Ketika Zionis Israel dengan brutal melakukan genosida rakyat Gaza akhir tahun 2008, negara-negara Arab berinisiatif menggelar Konferensi Tingkat Tinggi (KTT) di Doha. Saat itu, mayoritas negara Arab memutuskan hubungan diplomatik dengan penjajah Israel, minimal sebagai aksi solidaritas, sebagaimana diungkapkan oleh Ahmadinejad pada KTT tersebut.

Pada KTT tersebut, Qatar termasuk salah satu negara yang memutuskan hubungan diplomatik dengan Israel, setelah keduanya menjalin hubungan mesra di bidang ekonomi, di mana Israel memiliki perwakilan perdagangan (biro dagang) di Qatar sejak tahun 1996. Selain Qatar, negara lain yang memutuskan hubungan dengan Israel adalah Mauritania, Suriah, Iran, dan lainnya.

Seiring bergulirnya waktu, solidaritas negara-negara Arab memperjuangkan kebebasan rakyat Palestina sedikit demi sedikit terkikis. Apalagi setelah Qatar terpilih sebagai tuan rumah piala dunia 2022 (Kamis, 02/12/2010). Solidaritas untuk Palestina tampak begitu terpuruk.
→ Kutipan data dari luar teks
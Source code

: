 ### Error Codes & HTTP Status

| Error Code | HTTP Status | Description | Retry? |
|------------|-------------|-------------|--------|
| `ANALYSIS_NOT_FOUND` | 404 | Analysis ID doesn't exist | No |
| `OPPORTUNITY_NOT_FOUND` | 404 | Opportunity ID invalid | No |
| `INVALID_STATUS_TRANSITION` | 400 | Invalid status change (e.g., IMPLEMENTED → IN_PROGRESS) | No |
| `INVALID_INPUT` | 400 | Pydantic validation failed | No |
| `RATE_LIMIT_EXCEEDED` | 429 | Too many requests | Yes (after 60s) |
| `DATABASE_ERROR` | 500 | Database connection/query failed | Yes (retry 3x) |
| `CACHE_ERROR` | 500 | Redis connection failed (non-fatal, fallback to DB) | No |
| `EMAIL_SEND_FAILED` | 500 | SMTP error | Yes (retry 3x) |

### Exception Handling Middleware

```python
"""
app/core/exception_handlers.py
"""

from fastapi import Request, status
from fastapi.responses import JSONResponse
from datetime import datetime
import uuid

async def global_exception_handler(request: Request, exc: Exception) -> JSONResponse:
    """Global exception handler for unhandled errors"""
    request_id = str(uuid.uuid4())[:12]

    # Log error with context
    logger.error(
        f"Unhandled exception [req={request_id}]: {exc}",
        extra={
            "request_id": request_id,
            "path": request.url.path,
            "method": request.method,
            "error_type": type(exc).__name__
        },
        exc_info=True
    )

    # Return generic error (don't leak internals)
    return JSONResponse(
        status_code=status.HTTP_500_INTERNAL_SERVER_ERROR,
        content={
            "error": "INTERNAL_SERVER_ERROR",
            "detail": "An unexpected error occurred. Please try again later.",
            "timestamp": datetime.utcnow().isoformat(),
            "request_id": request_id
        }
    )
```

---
Qatar menjadi korban konspirasi Barat dan Zionis untuk memperbaiki citra Israel di mata bangsa Arab dan dunia Islam, dengan cara, Israel melancarkan diplomasi total di bidang olahraga, yaitu sepak bola.

Diplomasi total Israel bidang olahraga ini tampak berhasil. Ketika Qatar berupaya menjadi tuan rumah dan kemudian terpilih, pihak FIFA, Israel, dan lainnya menekan Qatar untuk menjamin keamanan, karena Qatar negara mayoritas muslim, dan negara muslim itu sarang teroris, menurut opini yang mereka bangun.

Tekanan ini datang dari Tim Inspeksi FIFA. Dalam berita yang dilansir media duniasoccer (02/12), Tim Inspeksi FIFA menyatakan bahwa Qatar adalah negara yang memiliki resiko tinggi. Tekanan juga datang dari Ketua Federasi Sepak Bola Israel Abraham Avi Luzon. Ia mengatakan, "Suporter Israel bisa terancam jika Qatar menjadi tuan rumah piala dunia 2022, akibat permusuhan Arab-Israel."

Video dan Moto Promosi Kukuhkan Eksistensi Zionis Israel

Sebagai tuan rumah, Qatar berusaha untuk menghilangkan segala rintangan suksesnya piala dunia 2022 mendatang. Termasuk meyakinkan Barat dan Zionis Israel bahwa rakyat Israel mendapat jaminan kebebasan dan keamanan selama berada di Qatar.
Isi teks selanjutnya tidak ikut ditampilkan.